Baby's teeth are a vital aid to speech. Without healthy, well-aligned teeth, baby may have difficulty forming words and speaking clearly.Like muscles in other parts of the body, baby's face and jaw muscles need exercise to help them develop.without well-developed jaw muscles, baby's jawbones may not develop properly. Sucking provides exercise for your baby's jaw, cheek, and tongue muscles. When your baby is old enough for solid foods, chewing also exercises these muscles. This exercise is necessary for these structures to develop enough for baby's teeth to come in properly.

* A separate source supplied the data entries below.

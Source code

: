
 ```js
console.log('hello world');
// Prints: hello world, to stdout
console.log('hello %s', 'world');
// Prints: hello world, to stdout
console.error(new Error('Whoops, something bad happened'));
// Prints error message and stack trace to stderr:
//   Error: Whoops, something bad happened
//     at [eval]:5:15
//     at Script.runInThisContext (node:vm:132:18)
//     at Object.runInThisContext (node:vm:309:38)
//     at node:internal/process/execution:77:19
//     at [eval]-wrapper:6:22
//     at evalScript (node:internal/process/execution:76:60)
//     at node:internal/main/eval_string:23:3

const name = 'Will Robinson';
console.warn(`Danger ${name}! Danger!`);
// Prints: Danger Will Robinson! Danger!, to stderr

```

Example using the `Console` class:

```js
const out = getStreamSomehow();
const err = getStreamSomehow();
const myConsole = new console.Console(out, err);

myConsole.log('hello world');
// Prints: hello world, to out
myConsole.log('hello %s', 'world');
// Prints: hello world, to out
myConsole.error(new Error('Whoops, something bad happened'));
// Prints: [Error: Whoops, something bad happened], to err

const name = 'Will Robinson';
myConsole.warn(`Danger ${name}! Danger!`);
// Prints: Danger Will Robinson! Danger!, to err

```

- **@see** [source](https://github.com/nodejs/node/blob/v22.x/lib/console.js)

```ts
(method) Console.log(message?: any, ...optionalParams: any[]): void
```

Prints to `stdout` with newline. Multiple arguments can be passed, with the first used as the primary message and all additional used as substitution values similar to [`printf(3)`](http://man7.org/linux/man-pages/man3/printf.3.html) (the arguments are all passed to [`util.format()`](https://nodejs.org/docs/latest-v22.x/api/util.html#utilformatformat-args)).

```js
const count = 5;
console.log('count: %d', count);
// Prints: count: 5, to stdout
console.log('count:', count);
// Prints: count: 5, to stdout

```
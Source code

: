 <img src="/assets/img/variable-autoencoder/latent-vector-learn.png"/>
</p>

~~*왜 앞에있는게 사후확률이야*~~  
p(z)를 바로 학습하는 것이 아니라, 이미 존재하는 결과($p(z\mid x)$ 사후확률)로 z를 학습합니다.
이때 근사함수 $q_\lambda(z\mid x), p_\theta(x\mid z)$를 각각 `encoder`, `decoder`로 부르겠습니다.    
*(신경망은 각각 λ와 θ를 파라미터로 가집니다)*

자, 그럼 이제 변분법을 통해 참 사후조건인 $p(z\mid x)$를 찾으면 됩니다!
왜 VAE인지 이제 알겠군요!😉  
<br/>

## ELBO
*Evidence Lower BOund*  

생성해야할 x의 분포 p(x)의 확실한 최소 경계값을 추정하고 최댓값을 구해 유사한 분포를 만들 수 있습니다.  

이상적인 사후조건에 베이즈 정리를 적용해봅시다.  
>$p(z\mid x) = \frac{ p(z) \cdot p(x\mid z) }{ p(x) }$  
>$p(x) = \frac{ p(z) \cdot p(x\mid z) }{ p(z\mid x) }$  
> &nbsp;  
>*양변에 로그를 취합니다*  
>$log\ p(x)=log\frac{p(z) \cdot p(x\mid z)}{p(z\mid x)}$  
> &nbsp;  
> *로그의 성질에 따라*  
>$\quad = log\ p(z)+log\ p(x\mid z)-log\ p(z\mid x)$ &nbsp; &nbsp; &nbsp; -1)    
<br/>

Baby,s teeth also aid in the normal development of the jaw bones and facial muscles.Baby’s teeth add to an attractive appearance. Baby's appearance is as important to you now as it will be to her later. Not everyone naturally has sparkling white teeth and a beautiful smile. Your baby may have inherited tendencies (for example, a tendency toward having Occurrences during the fetal stages, such as a mother having a fever or taking certain medications, may also affect early tooth development. But you can help your child learn good oral hygiene habits early, which helps add to an attractive appearance.
Baby’s teeth reserve space for the permanent teeth and help guide them into position. child's primary teeth must last five or ten years or longer. As a permanent tooth reaches the stage of development when it is ready to erupt (emerge through the gum), the roots of the primary tooth will replace begin to resorb (break down and dissolve). Gradually, the permanent tooth pushes the primary tooth out and takes the place the primary tooth. If a primary tooth is lost too soon, the permanent tooth has no guide to follow. Also, the teeth next to a missing tooth may drift into the space left by the missing tooth. Because these teeth occupy the space meant for another tooth, their permanent replacements will come in in the wrong position. The dentist may provide your child with a space maintainer if a primary tooth is lost too soon. But it is preferable to take early preventive measures so your child can keep all of her primary teeth until they are ready to be shed.